* **TASK ITEM**:
Isolate every line in the records below with "successfully" in it.

* **DATASET ENTRIES**:
____

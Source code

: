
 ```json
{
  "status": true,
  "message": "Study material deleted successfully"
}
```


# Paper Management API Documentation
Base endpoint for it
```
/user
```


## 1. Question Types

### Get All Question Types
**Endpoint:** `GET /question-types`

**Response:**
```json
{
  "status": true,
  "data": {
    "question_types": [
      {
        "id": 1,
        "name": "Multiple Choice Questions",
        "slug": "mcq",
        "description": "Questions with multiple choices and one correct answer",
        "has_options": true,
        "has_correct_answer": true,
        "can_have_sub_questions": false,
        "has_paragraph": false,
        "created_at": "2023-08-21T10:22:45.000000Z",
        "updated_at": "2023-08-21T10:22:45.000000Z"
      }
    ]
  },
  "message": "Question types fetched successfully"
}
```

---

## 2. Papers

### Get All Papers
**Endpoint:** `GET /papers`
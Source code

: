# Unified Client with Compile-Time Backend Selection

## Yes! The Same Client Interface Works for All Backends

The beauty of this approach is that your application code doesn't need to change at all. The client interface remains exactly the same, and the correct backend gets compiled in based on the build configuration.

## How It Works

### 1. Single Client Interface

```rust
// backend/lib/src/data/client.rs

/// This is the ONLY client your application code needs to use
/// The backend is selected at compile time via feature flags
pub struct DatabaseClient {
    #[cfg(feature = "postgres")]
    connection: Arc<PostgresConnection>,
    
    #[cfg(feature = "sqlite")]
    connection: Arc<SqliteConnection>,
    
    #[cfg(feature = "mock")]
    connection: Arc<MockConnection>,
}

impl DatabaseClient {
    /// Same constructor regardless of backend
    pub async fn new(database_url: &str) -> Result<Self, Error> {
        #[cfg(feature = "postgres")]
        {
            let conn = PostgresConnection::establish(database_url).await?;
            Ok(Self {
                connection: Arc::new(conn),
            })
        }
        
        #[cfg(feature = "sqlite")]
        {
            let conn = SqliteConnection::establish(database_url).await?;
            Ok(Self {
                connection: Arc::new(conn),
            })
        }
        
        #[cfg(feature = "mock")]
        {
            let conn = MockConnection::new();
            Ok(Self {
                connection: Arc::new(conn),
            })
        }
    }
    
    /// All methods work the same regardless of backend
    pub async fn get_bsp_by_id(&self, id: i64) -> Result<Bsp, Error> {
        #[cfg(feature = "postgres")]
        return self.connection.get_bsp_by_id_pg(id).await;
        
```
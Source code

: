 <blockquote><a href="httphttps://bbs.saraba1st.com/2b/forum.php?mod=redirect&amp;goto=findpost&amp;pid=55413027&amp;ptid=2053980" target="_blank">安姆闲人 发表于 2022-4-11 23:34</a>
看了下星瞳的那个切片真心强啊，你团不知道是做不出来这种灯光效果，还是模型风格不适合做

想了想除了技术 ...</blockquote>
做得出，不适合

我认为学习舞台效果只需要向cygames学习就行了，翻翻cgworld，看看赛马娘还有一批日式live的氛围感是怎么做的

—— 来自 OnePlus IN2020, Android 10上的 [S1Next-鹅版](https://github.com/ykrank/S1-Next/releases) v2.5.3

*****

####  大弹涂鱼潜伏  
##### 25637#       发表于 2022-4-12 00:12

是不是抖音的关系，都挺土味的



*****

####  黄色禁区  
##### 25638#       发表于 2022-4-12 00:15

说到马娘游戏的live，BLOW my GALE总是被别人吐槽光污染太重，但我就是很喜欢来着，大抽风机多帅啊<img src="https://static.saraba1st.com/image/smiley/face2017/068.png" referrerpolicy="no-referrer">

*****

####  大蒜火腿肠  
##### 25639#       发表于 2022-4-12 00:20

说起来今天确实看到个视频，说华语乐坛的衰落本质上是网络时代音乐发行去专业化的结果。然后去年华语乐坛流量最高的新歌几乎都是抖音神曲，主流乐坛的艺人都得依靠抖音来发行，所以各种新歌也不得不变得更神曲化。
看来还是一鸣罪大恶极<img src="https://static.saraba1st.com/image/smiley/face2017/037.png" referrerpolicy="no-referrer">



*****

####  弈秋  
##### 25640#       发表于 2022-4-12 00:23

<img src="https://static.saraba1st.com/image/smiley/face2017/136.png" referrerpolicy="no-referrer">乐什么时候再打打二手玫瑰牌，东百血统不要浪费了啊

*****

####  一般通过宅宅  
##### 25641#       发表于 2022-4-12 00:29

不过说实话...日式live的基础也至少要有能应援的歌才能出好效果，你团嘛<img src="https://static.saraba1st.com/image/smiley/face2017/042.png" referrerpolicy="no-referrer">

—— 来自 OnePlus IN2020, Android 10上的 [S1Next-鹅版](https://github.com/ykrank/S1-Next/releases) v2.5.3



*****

____

* **RESPONSE FOR THIS EXERCISE**:
  "message": "Study material deleted successfully"
  "message": "Question types fetched successfully"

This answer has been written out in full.